* EXERCISE REQUIREMENTS
Each line of the records that includes "certificate" should be found and copied.

* Saved data entries
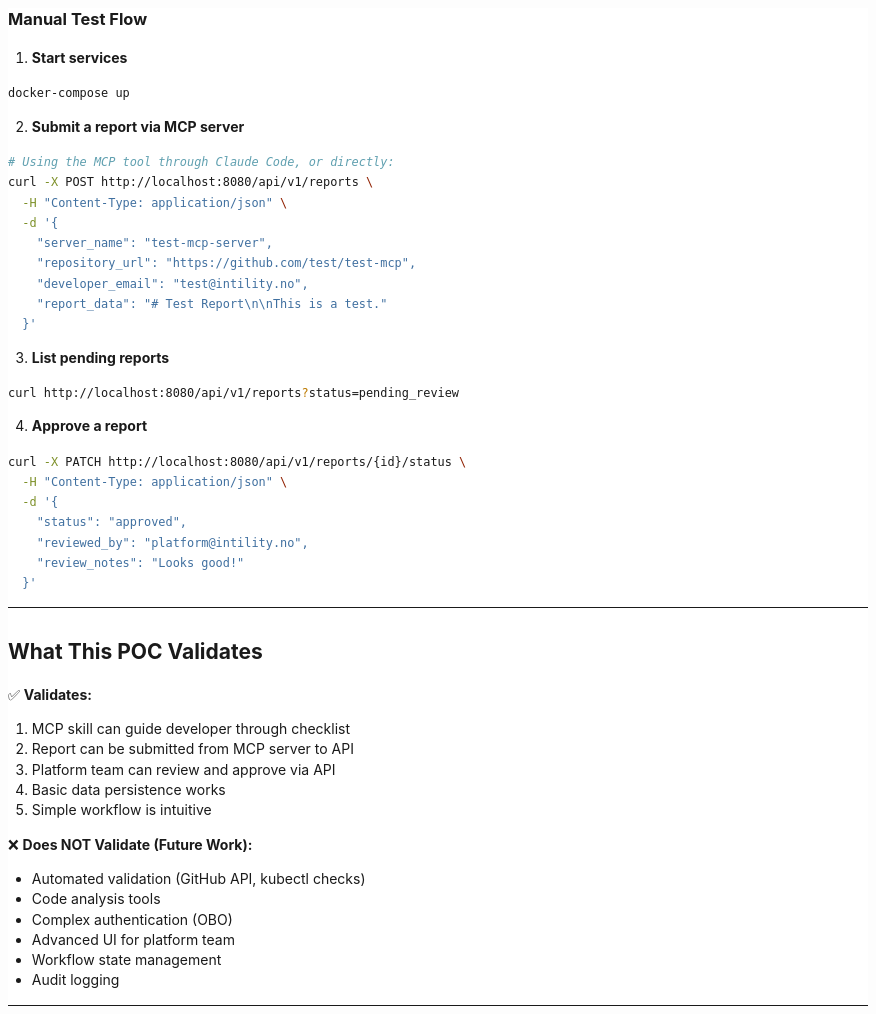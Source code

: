 ### Manual Test Flow

1. **Start services**
```bash
docker-compose up
```

2. **Submit a report via MCP server**
```bash
# Using the MCP tool through Claude Code, or directly:
curl -X POST http://localhost:8080/api/v1/reports \
  -H "Content-Type: application/json" \
  -d '{
    "server_name": "test-mcp-server",
    "repository_url": "https://github.com/test/test-mcp",
    "developer_email": "test@intility.no",
    "report_data": "# Test Report\n\nThis is a test."
  }'
```

3. **List pending reports**
```bash
curl http://localhost:8080/api/v1/reports?status=pending_review
```

4. **Approve a report**
```bash
curl -X PATCH http://localhost:8080/api/v1/reports/{id}/status \
  -H "Content-Type: application/json" \
  -d '{
    "status": "approved",
    "reviewed_by": "platform@intility.no",
    "review_notes": "Looks good!"
  }'
```

---

## What This POC Validates

✅ **Validates:**
1. MCP skill can guide developer through checklist
2. Report can be submitted from MCP server to API
3. Platform team can review and approve via API
4. Basic data persistence works
5. Simple workflow is intuitive

❌ **Does NOT Validate (Future Work):**
- Automated validation (GitHub API, kubectl checks)
- Code analysis tools
- Complex authentication (OBO)
- Advanced UI for platform team
- Workflow state management
- Audit logging

---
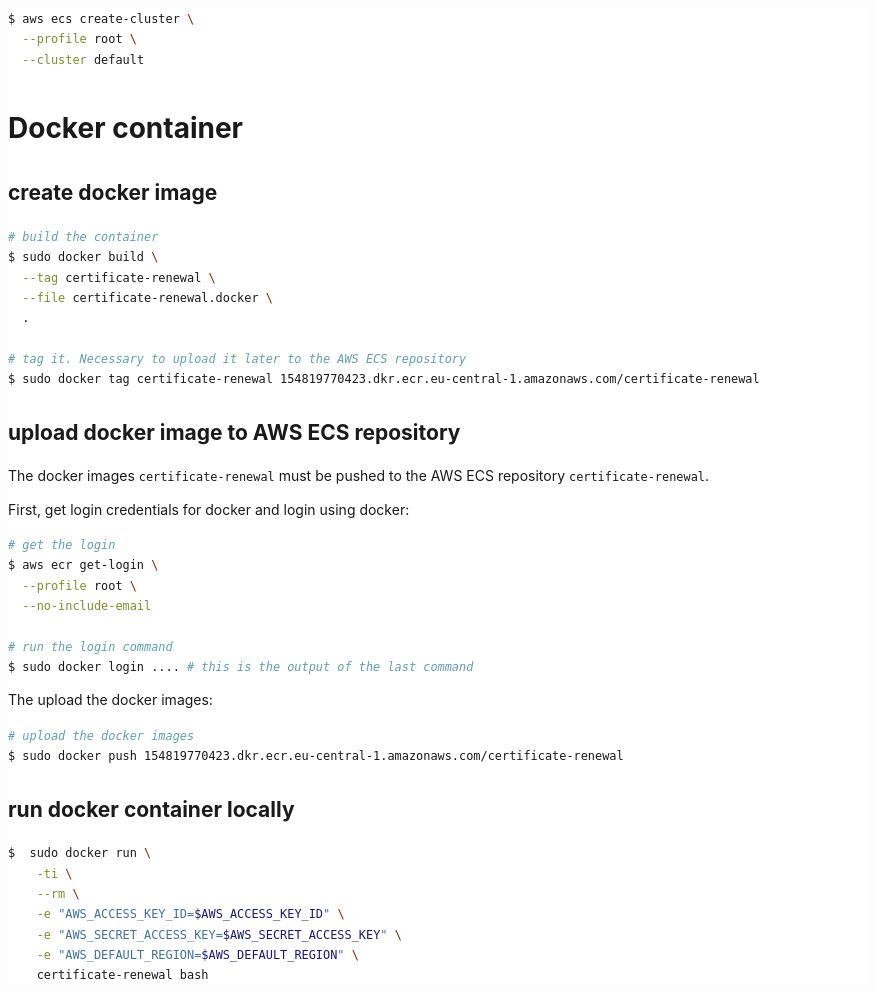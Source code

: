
 ```bash
$ aws ecs create-cluster \
  --profile root \
  --cluster default
```


# Docker container


## create docker image

```bash
# build the container
$ sudo docker build \
  --tag certificate-renewal \
  --file certificate-renewal.docker \
  .

# tag it. Necessary to upload it later to the AWS ECS repository
$ sudo docker tag certificate-renewal 154819770423.dkr.ecr.eu-central-1.amazonaws.com/certificate-renewal
```

## upload docker image to AWS ECS repository
The docker images `certificate-renewal` must be pushed to the AWS ECS repository `certificate-renewal`. 

First, get login credentials for docker and login using docker:
```bash
# get the login
$ aws ecr get-login \
  --profile root \
  --no-include-email

# run the login command 
$ sudo docker login .... # this is the output of the last command
```
The upload the docker images:

```bash
# upload the docker images
$ sudo docker push 154819770423.dkr.ecr.eu-central-1.amazonaws.com/certificate-renewal

```

## run docker container locally
```bash
$  sudo docker run \
    -ti \
    --rm \
    -e "AWS_ACCESS_KEY_ID=$AWS_ACCESS_KEY_ID" \
    -e "AWS_SECRET_ACCESS_KEY=$AWS_SECRET_ACCESS_KEY" \
    -e "AWS_DEFAULT_REGION=$AWS_DEFAULT_REGION" \
    certificate-renewal bash
```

* SOLUTION FOR THIS PROBLEM
  --tag certificate-renewal \
  --file certificate-renewal.docker \
$ sudo docker tag certificate-renewal 154819770423.dkr.ecr.eu-central-1.amazonaws.com/certificate-renewal
The docker images `certificate-renewal` must be pushed to the AWS ECS repository `certificate-renewal`. 
$ sudo docker push 154819770423.dkr.ecr.eu-central-1.amazonaws.com/certificate-renewal
    certificate-renewal bash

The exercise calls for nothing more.